** Material for this task follows **

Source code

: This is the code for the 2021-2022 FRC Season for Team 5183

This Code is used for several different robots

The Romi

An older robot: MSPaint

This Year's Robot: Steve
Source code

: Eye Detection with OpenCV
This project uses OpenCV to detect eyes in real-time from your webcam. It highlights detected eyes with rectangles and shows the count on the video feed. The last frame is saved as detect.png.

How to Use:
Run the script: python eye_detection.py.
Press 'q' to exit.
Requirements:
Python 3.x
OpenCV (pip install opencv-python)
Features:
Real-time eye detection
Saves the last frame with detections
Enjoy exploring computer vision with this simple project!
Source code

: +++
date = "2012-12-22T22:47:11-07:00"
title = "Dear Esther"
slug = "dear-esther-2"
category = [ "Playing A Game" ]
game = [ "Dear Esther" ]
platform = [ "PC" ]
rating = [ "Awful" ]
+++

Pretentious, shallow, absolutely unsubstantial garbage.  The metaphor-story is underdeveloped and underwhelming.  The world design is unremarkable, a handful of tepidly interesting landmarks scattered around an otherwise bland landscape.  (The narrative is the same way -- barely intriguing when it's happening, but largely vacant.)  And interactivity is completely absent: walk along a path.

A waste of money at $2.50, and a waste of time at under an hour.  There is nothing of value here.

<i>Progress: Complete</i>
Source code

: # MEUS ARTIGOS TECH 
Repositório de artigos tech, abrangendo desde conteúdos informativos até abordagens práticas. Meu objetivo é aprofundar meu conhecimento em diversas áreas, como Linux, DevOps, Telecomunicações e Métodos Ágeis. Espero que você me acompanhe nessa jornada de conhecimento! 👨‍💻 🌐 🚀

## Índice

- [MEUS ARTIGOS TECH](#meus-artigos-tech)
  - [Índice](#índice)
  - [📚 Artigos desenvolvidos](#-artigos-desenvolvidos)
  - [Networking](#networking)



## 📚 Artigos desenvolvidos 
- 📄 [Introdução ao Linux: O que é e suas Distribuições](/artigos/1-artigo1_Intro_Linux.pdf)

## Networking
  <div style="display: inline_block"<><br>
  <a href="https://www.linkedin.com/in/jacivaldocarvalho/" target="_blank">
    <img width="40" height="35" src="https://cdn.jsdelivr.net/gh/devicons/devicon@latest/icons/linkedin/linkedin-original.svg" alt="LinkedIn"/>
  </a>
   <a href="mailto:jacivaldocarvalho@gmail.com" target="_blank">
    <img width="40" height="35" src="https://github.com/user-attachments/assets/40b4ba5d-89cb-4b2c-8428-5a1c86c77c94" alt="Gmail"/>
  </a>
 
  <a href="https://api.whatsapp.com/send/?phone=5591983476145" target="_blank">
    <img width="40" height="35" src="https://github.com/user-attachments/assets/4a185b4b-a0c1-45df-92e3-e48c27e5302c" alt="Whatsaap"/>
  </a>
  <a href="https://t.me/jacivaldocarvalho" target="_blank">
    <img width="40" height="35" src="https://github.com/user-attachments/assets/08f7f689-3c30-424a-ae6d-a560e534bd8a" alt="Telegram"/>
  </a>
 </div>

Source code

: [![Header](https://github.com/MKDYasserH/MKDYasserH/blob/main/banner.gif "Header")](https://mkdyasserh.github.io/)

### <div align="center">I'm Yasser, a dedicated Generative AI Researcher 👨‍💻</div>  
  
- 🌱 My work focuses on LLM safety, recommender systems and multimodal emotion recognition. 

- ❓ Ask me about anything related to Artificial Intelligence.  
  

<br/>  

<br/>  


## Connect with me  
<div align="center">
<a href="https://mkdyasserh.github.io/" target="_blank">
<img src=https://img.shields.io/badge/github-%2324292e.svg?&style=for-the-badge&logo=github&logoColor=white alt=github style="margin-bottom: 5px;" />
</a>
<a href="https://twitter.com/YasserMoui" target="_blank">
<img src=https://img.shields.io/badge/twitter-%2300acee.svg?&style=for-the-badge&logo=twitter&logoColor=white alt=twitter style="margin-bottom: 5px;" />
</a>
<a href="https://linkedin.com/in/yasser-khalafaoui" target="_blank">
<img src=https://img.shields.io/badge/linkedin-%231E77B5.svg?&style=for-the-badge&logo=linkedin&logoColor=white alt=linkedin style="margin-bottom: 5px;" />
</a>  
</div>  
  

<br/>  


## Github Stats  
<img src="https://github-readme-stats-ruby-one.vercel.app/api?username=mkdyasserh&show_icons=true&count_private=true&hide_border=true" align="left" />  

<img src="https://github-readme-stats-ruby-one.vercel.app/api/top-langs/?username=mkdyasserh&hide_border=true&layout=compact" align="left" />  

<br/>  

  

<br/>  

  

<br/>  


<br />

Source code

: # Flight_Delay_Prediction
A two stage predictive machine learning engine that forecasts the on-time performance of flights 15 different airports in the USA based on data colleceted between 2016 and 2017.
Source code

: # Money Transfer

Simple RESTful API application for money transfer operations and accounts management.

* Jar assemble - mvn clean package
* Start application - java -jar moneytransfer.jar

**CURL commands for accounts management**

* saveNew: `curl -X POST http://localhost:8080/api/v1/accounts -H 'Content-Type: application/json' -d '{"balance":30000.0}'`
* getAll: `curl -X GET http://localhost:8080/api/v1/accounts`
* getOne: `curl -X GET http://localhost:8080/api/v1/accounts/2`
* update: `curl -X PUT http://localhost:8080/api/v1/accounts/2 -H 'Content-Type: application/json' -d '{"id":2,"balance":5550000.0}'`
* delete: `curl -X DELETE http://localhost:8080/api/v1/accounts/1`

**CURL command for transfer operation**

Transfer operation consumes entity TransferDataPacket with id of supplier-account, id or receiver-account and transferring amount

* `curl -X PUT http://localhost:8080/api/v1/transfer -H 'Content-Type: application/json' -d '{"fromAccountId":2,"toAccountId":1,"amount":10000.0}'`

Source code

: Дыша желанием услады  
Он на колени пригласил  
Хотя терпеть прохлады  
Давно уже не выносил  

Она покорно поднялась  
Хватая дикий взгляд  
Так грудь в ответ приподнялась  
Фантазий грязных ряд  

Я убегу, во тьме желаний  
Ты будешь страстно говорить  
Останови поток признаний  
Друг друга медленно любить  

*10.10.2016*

** End of Material for this task **

Aim of the task >>
The whole listing is needed again, word for word.

Answer area >>
Source code

: This is the code for the 2021-2022 FRC Season for Team 5183

This Code is used for several different robots

The Romi

An older robot: MSPaint

This Year's Robot: Steve
Source code

: Eye Detection with OpenCV
This project uses OpenCV to detect eyes in real-time from your webcam. It highlights detected eyes with rectangles and shows the count on the video feed. The last frame is saved as detect.png.

How to Use:
Run the script: python eye_detection.py.
Press 'q' to exit.
Requirements:
Python 3.x
OpenCV (pip install opencv-python)
Features:
Real-time eye detection
Saves the last frame with detections
Enjoy exploring computer vision with this simple project!
Source code

: +++
date = "2012-12-22T22:47:11-07:00"
title = "Dear Esther"
slug = "dear-esther-2"
category = [ "Playing A Game" ]
game = [ "Dear Esther" ]
platform = [ "PC" ]
rating = [ "Awful" ]
+++

Pretentious, shallow, absolutely unsubstantial garbage.  The metaphor-story is underdeveloped and underwhelming.  The world design is unremarkable, a handful of tepidly interesting landmarks scattered around an otherwise bland landscape.  (The narrative is the same way -- barely intriguing when it's happening, but largely vacant.)  And interactivity is completely absent: walk along a path.

A waste of money at $2.50, and a waste of time at under an hour.  There is nothing of value here.

<i>Progress: Complete</i>
Source code

: # MEUS ARTIGOS TECH 
Repositório de artigos tech, abrangendo desde conteúdos informativos até abordagens práticas. Meu objetivo é aprofundar meu conhecimento em diversas áreas, como Linux, DevOps, Telecomunicações e Métodos Ágeis. Espero que você me acompanhe nessa jornada de conhecimento! 👨‍💻 🌐 🚀

## Índice

- [MEUS ARTIGOS TECH](#meus-artigos-tech)
  - [Índice](#índice)
  - [📚 Artigos desenvolvidos](#-artigos-desenvolvidos)
  - [Networking](#networking)



## 📚 Artigos desenvolvidos 
- 📄 [Introdução ao Linux: O que é e suas Distribuições](/artigos/1-artigo1_Intro_Linux.pdf)

## Networking
  <div style="display: inline_block"<><br>
  <a href="https://www.linkedin.com/in/jacivaldocarvalho/" target="_blank">
    <img width="40" height="35" src="https://cdn.jsdelivr.net/gh/devicons/devicon@latest/icons/linkedin/linkedin-original.svg" alt="LinkedIn"/>
  </a>
   <a href="mailto:jacivaldocarvalho@gmail.com" target="_blank">
    <img width="40" height="35" src="https://github.com/user-attachments/assets/40b4ba5d-89cb-4b2c-8428-5a1c86c77c94" alt="Gmail"/>
  </a>
 
  <a href="https://api.whatsapp.com/send/?phone=5591983476145" target="_blank">
    <img width="40" height="35" src="https://github.com/user-attachments/assets/4a185b4b-a0c1-45df-92e3-e48c27e5302c" alt="Whatsaap"/>
  </a>
  <a href="https://t.me/jacivaldocarvalho" target="_blank">
    <img width="40" height="35" src="https://github.com/user-attachments/assets/08f7f689-3c30-424a-ae6d-a560e534bd8a" alt="Telegram"/>
  </a>
 </div>

Source code

: [![Header](https://github.com/MKDYasserH/MKDYasserH/blob/main/banner.gif "Header")](https://mkdyasserh.github.io/)

### <div align="center">I'm Yasser, a dedicated Generative AI Researcher 👨‍💻</div>  
  
- 🌱 My work focuses on LLM safety, recommender systems and multimodal emotion recognition. 

- ❓ Ask me about anything related to Artificial Intelligence.  
  

<br/>  

<br/>  


## Connect with me  
<div align="center">
<a href="https://mkdyasserh.github.io/" target="_blank">
<img src=https://img.shields.io/badge/github-%2324292e.svg?&style=for-the-badge&logo=github&logoColor=white alt=github style="margin-bottom: 5px;" />
</a>
<a href="https://twitter.com/YasserMoui" target="_blank">
<img src=https://img.shields.io/badge/twitter-%2300acee.svg?&style=for-the-badge&logo=twitter&logoColor=white alt=twitter style="margin-bottom: 5px;" />
</a>
<a href="https://linkedin.com/in/yasser-khalafaoui" target="_blank">
<img src=https://img.shields.io/badge/linkedin-%231E77B5.svg?&style=for-the-badge&logo=linkedin&logoColor=white alt=linkedin style="margin-bottom: 5px;" />
</a>  
</div>  
  

<br/>  


## Github Stats  
<img src="https://github-readme-stats-ruby-one.vercel.app/api?username=mkdyasserh&show_icons=true&count_private=true&hide_border=true" align="left" />  

<img src="https://github-readme-stats-ruby-one.vercel.app/api/top-langs/?username=mkdyasserh&hide_border=true&layout=compact" align="left" />  

<br/>  

  

<br/>  

  

<br/>  


<br />

Source code

: # Flight_Delay_Prediction
A two stage predictive machine learning engine that forecasts the on-time performance of flights 15 different airports in the USA based on data colleceted between 2016 and 2017.
Source code

: # Money Transfer

Simple RESTful API application for money transfer operations and accounts management.

* Jar assemble - mvn clean package
* Start application - java -jar moneytransfer.jar

**CURL commands for accounts management**

* saveNew: `curl -X POST http://localhost:8080/api/v1/accounts -H 'Content-Type: application/json' -d '{"balance":30000.0}'`
* getAll: `curl -X GET http://localhost:8080/api/v1/accounts`
* getOne: `curl -X GET http://localhost:8080/api/v1/accounts/2`
* update: `curl -X PUT http://localhost:8080/api/v1/accounts/2 -H 'Content-Type: application/json' -d '{"id":2,"balance":5550000.0}'`
* delete: `curl -X DELETE http://localhost:8080/api/v1/accounts/1`

**CURL command for transfer operation**

Transfer operation consumes entity TransferDataPacket with id of supplier-account, id or receiver-account and transferring amount

* `curl -X PUT http://localhost:8080/api/v1/transfer -H 'Content-Type: application/json' -d '{"fromAccountId":2,"toAccountId":1,"amount":10000.0}'`

Source code

: Дыша желанием услады  
Он на колени пригласил  
Хотя терпеть прохлады  
Давно уже не выносил  

Она покорно поднялась  
Хватая дикий взгляд  
Так грудь в ответ приподнялась  
Фантазий грязных ряд  

Я убегу, во тьме желаний  
Ты будешь страстно говорить  
Останови поток признаний  
Друг друга медленно любить  

*10.10.2016*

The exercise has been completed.